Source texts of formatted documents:
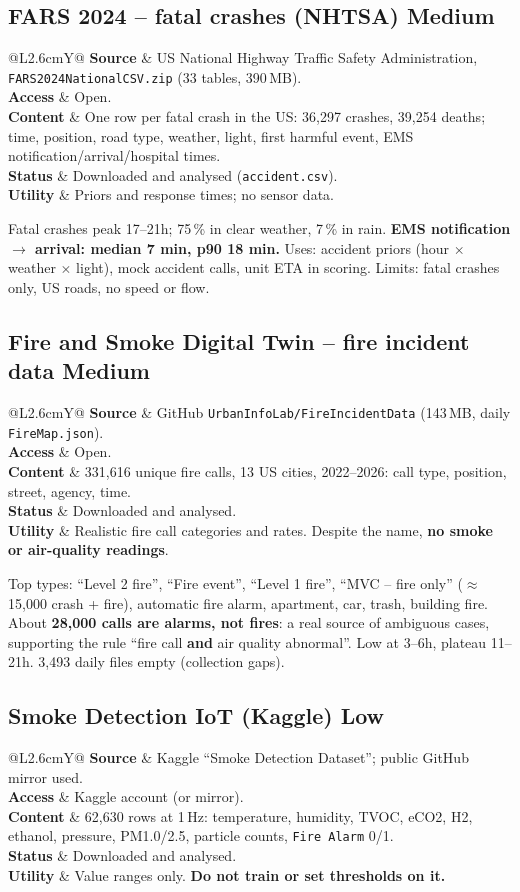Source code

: \documentclass[10pt,a4paper]{article}
\makeatletter
\newcommand{\code}[1]{\texttt{#1}}
\newcommand{\MED}{\textbf{\textcolor{med}{Medium}}}
\newcommand{\LOW}{\textbf{\textcolor{lo}{Low}}}
\newcommand{\facts}[5]{%
\noindent\begin{tabularx}{\textwidth}{@{}L{2.6cm}Y@{}}
\textbf{Source} & #1\\
\textbf{Access} & #2\\
\textbf{Content} & #3\\
\textbf{Status} & #4\\
\textbf{Utility} & #5\\
\end{tabularx}\par\smallskip}
\makeatother
\begin{document}
\subsection{FARS 2024 -- fatal crashes (NHTSA) \hfill \MED}
\facts{US National Highway Traffic Safety Administration, \code{FARS2024NationalCSV.zip} (33 tables, 390\,MB).}
{Open.}
{One row per fatal crash in the US: 36,297 crashes, 39,254 deaths; time, position, road type, weather, light, first harmful event, EMS notification/arrival/hospital times.}
{Downloaded and analysed (\code{accident.csv}).}
{Priors and response times; no sensor data.}

Fatal crashes peak 17--21h; 75\,\% in clear weather, 7\,\% in rain. \textbf{EMS notification $\rightarrow$ arrival: median 7 min, p90 18 min.} Uses: accident priors (hour $\times$ weather $\times$ light), mock accident calls, unit ETA in scoring. Limits: fatal crashes only, US roads, no speed or flow.

\subsection{Fire and Smoke Digital Twin -- fire incident data \hfill \MED}
\facts{GitHub \code{UrbanInfoLab/FireIncidentData} (143\,MB, daily \code{FireMap.json}).}
{Open.}
{331,616 unique fire calls, 13 US cities, 2022--2026: call type, position, street, agency, time.}
{Downloaded and analysed.}
{Realistic fire call categories and rates. Despite the name, \textbf{no smoke or air-quality readings}.}

Top types: ``Level 2 fire'', ``Fire event'', ``Level 1 fire'', ``MVC -- fire only'' ($\approx$15,000 crash + fire), automatic fire alarm, apartment, car, trash, building fire. About \textbf{28,000 calls are alarms, not fires}: a real source of ambiguous cases, supporting the rule ``fire call \textbf{and} air quality abnormal''. Low at 3--6h, plateau 11--21h. 3,493 daily files empty (collection gaps).

\subsection{Smoke Detection IoT (Kaggle) \hfill \LOW}
\facts{Kaggle ``Smoke Detection Dataset''; public GitHub mirror used.}
{Kaggle account (or mirror).}
{62,630 rows at 1\,Hz: temperature, humidity, TVOC, eCO2, H2, ethanol, pressure, PM1.0/2.5, particle counts, \code{Fire Alarm} 0/1.}
{Downloaded and analysed.}
{Value ranges only. \textbf{Do not train or set thresholds on it.}}
\end{document}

§ Problem to solve:
Above are the records; copy exactly the lines from the line with "2024 -- fatal" through the line with "fire call categories", both included.

§ Expected answer:
\subsection{FARS 2024 -- fatal crashes (NHTSA) \hfill \MED}
\facts{US National Highway Traffic Safety Administration, \code{FARS2024NationalCSV.zip} (33 tables, 390\,MB).}
{Open.}
{One row per fatal crash in the US: 36,297 crashes, 39,254 deaths; time, position, road type, weather, light, first harmful event, EMS notification/arrival/hospital times.}
{Downloaded and analysed (\code{accident.csv}).}
{Priors and response times; no sensor data.}

Fatal crashes peak 17--21h; 75\,\% in clear weather, 7\,\% in rain. \textbf{EMS notification $\rightarrow$ arrival: median 7 min, p90 18 min.} Uses: accident priors (hour $\times$ weather $\times$ light), mock accident calls, unit ETA in scoring. Limits: fatal crashes only, US roads, no speed or flow.

\subsection{Fire and Smoke Digital Twin -- fire incident data \hfill \MED}
\facts{GitHub \code{UrbanInfoLab/FireIncidentData} (143\,MB, daily \code{FireMap.json}).}
{Open.}
{331,616 unique fire calls, 13 US cities, 2022--2026: call type, position, street, agency, time.}
{Downloaded and analysed.}
{Realistic fire call categories and rates. Despite the name, \textbf{no smoke or air-quality readings}.}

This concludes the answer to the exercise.